──────── Information

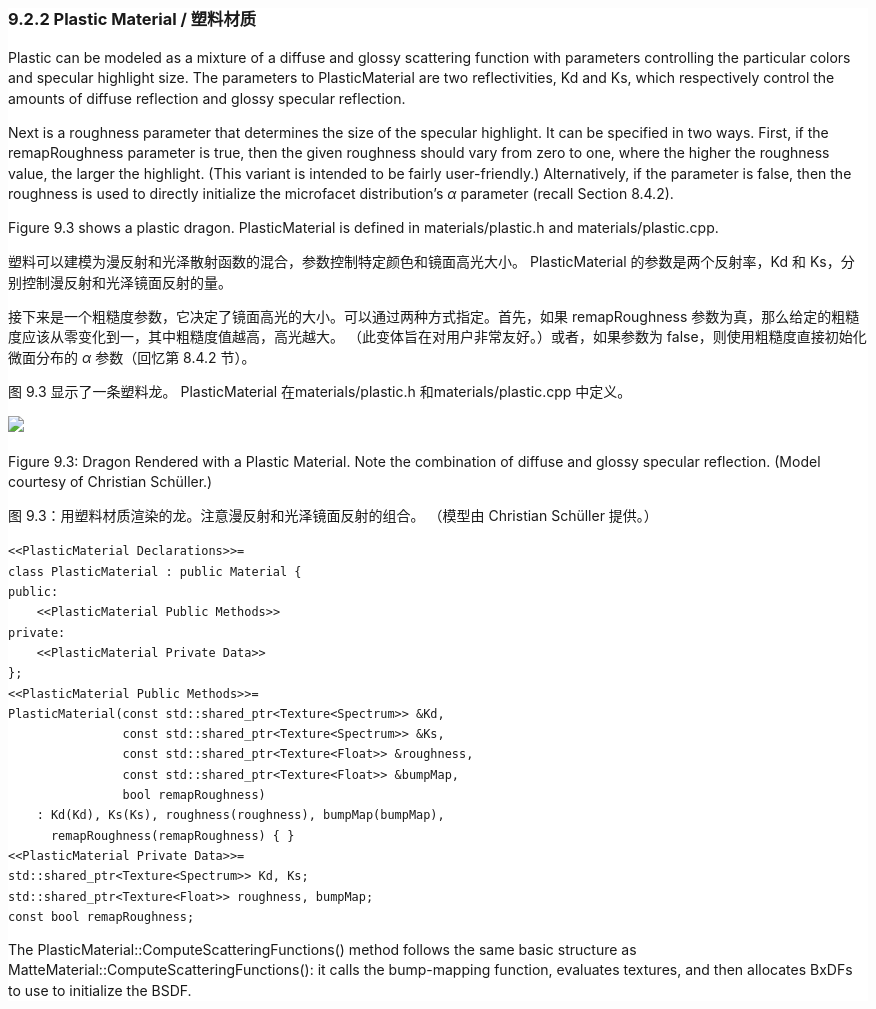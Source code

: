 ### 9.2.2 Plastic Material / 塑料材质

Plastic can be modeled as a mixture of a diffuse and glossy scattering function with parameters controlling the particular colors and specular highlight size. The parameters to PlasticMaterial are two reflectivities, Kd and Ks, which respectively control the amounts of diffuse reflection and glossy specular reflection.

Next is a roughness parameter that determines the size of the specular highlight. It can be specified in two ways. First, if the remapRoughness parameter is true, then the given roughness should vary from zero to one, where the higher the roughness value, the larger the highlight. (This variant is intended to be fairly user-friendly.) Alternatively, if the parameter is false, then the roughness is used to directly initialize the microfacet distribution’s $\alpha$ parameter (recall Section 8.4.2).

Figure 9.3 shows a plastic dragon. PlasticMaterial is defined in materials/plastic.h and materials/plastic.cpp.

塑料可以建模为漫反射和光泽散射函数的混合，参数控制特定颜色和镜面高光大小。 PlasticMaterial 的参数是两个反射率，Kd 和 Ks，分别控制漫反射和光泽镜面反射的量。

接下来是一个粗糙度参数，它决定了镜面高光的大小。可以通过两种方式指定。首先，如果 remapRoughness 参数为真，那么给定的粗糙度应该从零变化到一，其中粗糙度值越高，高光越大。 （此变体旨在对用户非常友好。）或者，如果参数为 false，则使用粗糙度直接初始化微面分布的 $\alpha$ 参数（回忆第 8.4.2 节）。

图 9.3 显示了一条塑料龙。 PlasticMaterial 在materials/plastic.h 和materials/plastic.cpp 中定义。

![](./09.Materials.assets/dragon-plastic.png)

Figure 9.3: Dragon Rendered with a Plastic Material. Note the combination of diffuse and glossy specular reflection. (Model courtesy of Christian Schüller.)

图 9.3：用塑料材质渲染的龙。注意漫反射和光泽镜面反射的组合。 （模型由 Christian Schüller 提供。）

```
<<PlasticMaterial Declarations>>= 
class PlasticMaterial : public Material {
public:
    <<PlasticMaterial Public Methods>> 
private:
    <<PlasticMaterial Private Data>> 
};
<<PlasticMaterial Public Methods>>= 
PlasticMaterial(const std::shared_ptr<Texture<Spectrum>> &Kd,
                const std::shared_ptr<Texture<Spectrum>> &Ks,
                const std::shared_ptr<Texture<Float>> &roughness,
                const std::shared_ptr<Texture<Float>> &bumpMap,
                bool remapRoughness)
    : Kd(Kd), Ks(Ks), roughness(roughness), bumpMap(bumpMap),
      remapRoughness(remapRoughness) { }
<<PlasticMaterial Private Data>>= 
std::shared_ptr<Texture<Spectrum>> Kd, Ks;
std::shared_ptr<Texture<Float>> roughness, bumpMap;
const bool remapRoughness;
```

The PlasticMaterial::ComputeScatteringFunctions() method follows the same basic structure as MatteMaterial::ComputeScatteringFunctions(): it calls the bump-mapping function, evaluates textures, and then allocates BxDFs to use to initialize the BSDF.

────────────────

• Problem statement: The answer must consist of every line from the data that contains the word "Figure".

• Exercise answer:
Figure 9.3 shows a plastic dragon. PlasticMaterial is defined in materials/plastic.h and materials/plastic.cpp.
Figure 9.3: Dragon Rendered with a Plastic Material. Note the combination of diffuse and glossy specular reflection. (Model courtesy of Christian Schüller.)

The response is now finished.